Hino do Blog - Clique para ouvir

Hino do Blog : " ...e todas as vozes da minha cabeça, agora ... juntas. Não pára não - até o chão - elas estão descontroladas..."
Clique para ouvir

Monday, October 24, 2005

Falando Merda

Image hosted by Photobucket.com

O que é “falar merda”? Qual a diferença entre mentir e “falar merda”? O filósofo e professor da Universidade de Princeton, Harry Frankfurt se propôs a estudar o assunto.

Para ele a mentira está associada diretamente à ocultação de fatos, de acontecimentos. O mentiroso tem noção de que está deliberadamente negando a verdade acontecida e conhecida por ele. Já o falador de merda não está nem aí para a verdade; o que realmente lhe interessa é projetar um imagem, é tentar convencer o outro com argumentos soltos, argumentos sem ligação com suas próprias convicções.

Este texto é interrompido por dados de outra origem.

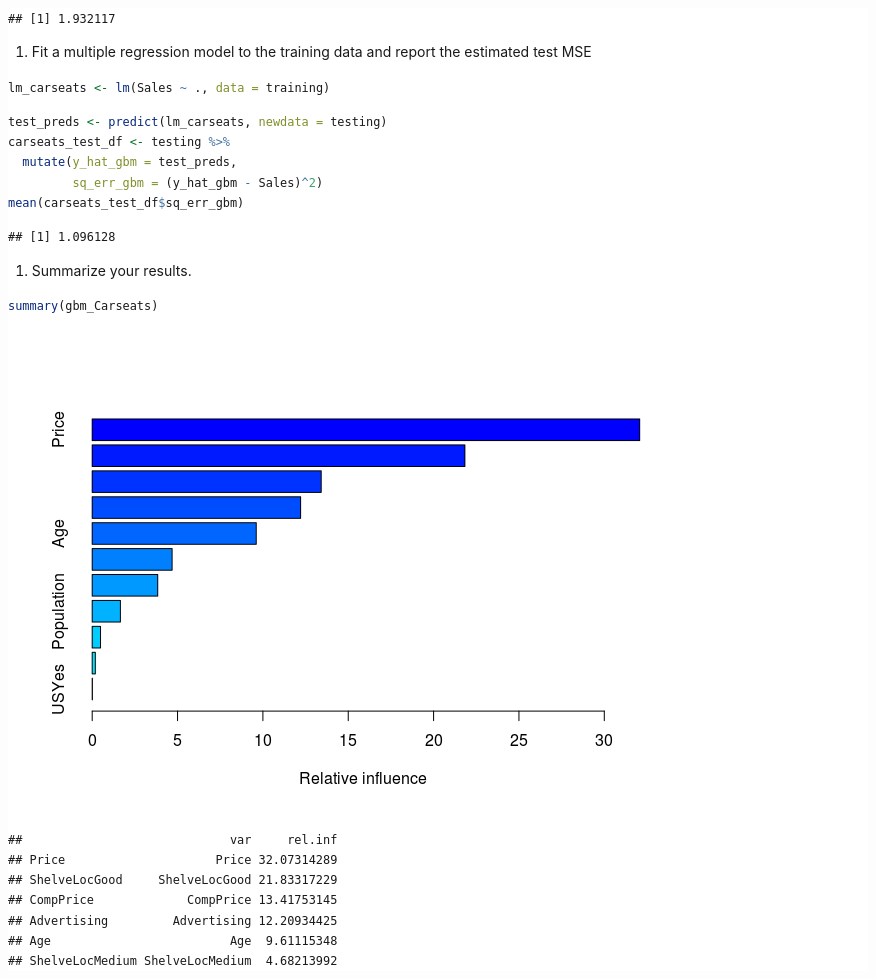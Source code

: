    ## [1] 1.932117

1.  Fit a multiple regression model to the training data and report the estimated test MSE

``` r
lm_carseats <- lm(Sales ~ ., data = training)
```

``` r
test_preds <- predict(lm_carseats, newdata = testing)
carseats_test_df <- testing %>%
  mutate(y_hat_gbm = test_preds,
         sq_err_gbm = (y_hat_gbm - Sales)^2)
mean(carseats_test_df$sq_err_gbm)
```

    ## [1] 1.096128

1.  Summarize your results.

``` r
summary(gbm_Carseats)
```

![](homework-4_files/figure-markdown_github/unnamed-chunk-22-1.png)

    ##                             var     rel.inf
    ## Price                     Price 32.07314289
    ## ShelveLocGood     ShelveLocGood 21.83317229
    ## CompPrice             CompPrice 13.41753145
    ## Advertising         Advertising 12.20934425
    ## Age                         Age  9.61115348
    ## ShelveLocMedium ShelveLocMedium  4.68213992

Um exemplo prático de falação de merda pelo qual passei neste mês : eu estava em um grupo de convivência onde foi colocado o tema “a paz” para discussão. O primeiro companheiro a se manifestar discorreu lindamente e utopicamente sobre a beleza de se viver numa sociedade harmoniosa, de se viver num mundo de fraternidade e amor. Disse que, como forma de contribuir para construção deste Éden terrestre, a ação dele só se pautava pela tolerância, pela não violência, pela não reação, pelo perdão. Que preferia ser agredido a agredir, morrer a matar. Foi de encher os olhos d´agua. Fui ficando cada vez mai puto enquanto o ouvia.

Logo que ele acabou sua “mensagem”, pedi a palavra e, assumidamente, reconheci que, apesar de ter achado o discurso muito bonito, não concordava. Disse que para mim, quando provocado ou incitado, a natureza do homem o impele à reação, ao revide. É claro que o desenvolvimento da sabedoria, da razão e outros objetos nobres da personalidade podem amenizar estes instintos primários mas nunca eliminá-los totalmente.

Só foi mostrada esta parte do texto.